Pictures paired with source code:
* * * * *
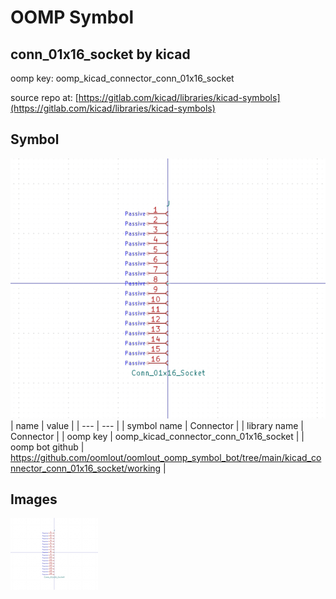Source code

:# OOMP Symbol  
## conn_01x16_socket  by kicad  
  
oomp key: oomp_kicad_connector_conn_01x16_socket  
  
source repo at: [https://gitlab.com/kicad/libraries/kicad-symbols](https://gitlab.com/kicad/libraries/kicad-symbols)  
## Symbol  
  
[![working.png](working_600.png)](working.png)  
| name | value | 
| --- | --- | 
| symbol name | Connector | 
| library name | Connector | 
| oomp key | oomp_kicad_connector_conn_01x16_socket | 
| oomp bot github | https://github.com/oomlout/oomlout_oomp_symbol_bot/tree/main/kicad_connector_conn_01x16_socket/working | 
## Images  
  
[![working.png](working_140.png)](working.png)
* * * * *
* [ASSIGNMENT]: For this exercise, find all lines in the records containing the word "https" and copy them.

* [OUTPUT FOR THIS TASK]:
source repo at: [https://gitlab.com/kicad/libraries/kicad-symbols](https://gitlab.com/kicad/libraries/kicad-symbols)  
| oomp bot github | https://github.com/oomlout/oomlout_oomp_symbol_bot/tree/main/kicad_connector_conn_01x16_socket/working | 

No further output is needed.